Consider merging the content of this section into Parameter files.

As explained in Parameter files, Enzo-E/Cello makes use of a hierarchical parameter file (this documentation assumes you are familiar with the basics from that section).

Essentially, parameters are organized within groups (and possibly subgroups). In other words, the parameters can be thought of as leaf nodes in a tree-hierarchy of “groups”. The following snippet illustrates the organization of parameters from a hypothetical parameter file:

Method {
   list = [ "mhd_vlct", "grackle"];

   mhd_vlct {
      # other assorted parameters...
      courant = 0.3;
   }

   grackle {
      # other assorted parameters...
      courant = 0.4;
   }
}

The organization of parameters in a group hierarchy is analogous to the organization of files in a directory hierarchy. Continuing this analogy, we have devised a shorthand for naming parameters in the documentation (and throughout the codebase) that is similar to a file path. One can think of these names as a “parameter-path”.

The parameter-paths associated with the above snippet (that you would see in the documentation or as strings in the codebase) would include Method:list, Method:mhd_vlct:courant, or Method:grackle:courant. Please note: precise parameter names are subject to change over time.
In general, a parameter-path for a given parameter lists the names of ancestor “groups”, separated by colons, and lists the name of the parameter at the end (i.e. the string that directly precedes an assignment).

How To Access Parsed Parameter Values

As mentioned above, the nitty-gritty details of parsing are handled by Enzo-E automatically and the results are stored within an instance of the Parameters class.

Values associated with parameters can be queried by invoking methods directly provided by the Parameters class or ParametersGroup class.

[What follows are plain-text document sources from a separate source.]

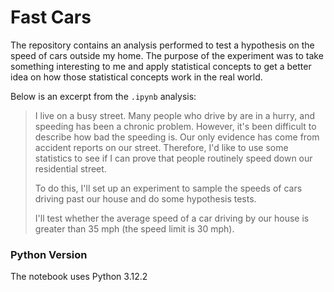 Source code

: # Fast Cars

The repository contains an analysis performed to test a hypothesis on the speed of cars outside my home. The purpose of the experiment was to take something interesting to me and apply statistical concepts to get a better idea on how those statistical concepts work in the real world.

Below is an excerpt from the `.ipynb` analysis:

> I live on a busy street. Many people who drive by are in a hurry, and speeding has been a chronic problem. However, it's been difficult to describe how bad the speeding is. Our only evidence has come from accident reports on our street. Therefore, I'd like to use some statistics to see if I can prove that people routinely speed down our residential street.
>
>To do this, I'll set up an experiment to sample the speeds of cars driving past our house and do some hypothesis tests.
>
>I'll test whether the average speed of a car driving by our house is greater than 35 mph (the speed limit is 30 mph).

### Python Version

The notebook uses Python 3.12.2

a Parameters instance provides access to all parameters

a ParametersGroup instance is a light-weight object that provides access to parameters within a particular group

Basic API for Accessing Parameters

Both classes define a common set of methods for querying the values associated with the parameters. We’ll now describe some of the most commonly used methods. Consider a reference to a Parameters instance or a ParametersGroup instance called p. To access the value associated with a parameter s one might invoke one of the following methods (based on the expected type of s):

p.value_logical(s, false) if the parameter is expected to specify a boolean value and if it defaults to a value of false when the parameter is not specified.

p.value_integer(s, 7) if the parameter is expected to be an integer and if it defaults to a value of 7 when the parameter is not specified.

p.value_float(s, 2.0) if the parameter is expected to be a floating-point value and if it defaults to a value of 2.0 when the parameter is not specified.

p.value_string(s, "N/A") if the parameter is expected to be a string and if it defaults to a value of "N/A" when the parameter is not specified.

If the user specified the desired parameter, but with an unexpected type, the program will abort with an error message (another function is provided to query the parameter type)

In each of these snippets, s is always a parameter path, but the precise interpretation depends on how p is defined. When p references a Parameters instance, s must specify an absolute parameter-path. In contrast, when p references a ParameterGroup instance, s must specify the path relative to the group associated with the ParameterGroup.

For completeness, consider the following parameter-file snippet:

Physics {
  fluid_props {
    eos    {  gamma = 1.6666666666666667; }
    floors {  density  = 1.0e-10;         }
  }
}

The table below clarifies the value of s that should be used to specify Physics:fluid_props:eos:gamma for different choices of p.

if `p` is a refers to a	then `s` is
`Parameter` instance	`"Physics:fluid_props:eos:gamma"`
`ParameterGroup` instance associated with Physics:fluid_props	`"eos:gamma"`
`ParameterGroup` instance instance associated with Physics:fluid_props:eos	`"gamma"`
`ParameterGroup` instance associated with Physics:fluid_props:floors	unable to specify the desired parameter

Common Patterns in the Codebase

Enzo-E and Cello define many classes descended from the Cello-class-hierarchy (e.g. Method subclasses) that are directly initialized from the parameters in a single parameter-group. These classes are commonly initialized with a constructor that accepts a ParametersGroup instance (associated with the appropriate parameter-group) as an argument.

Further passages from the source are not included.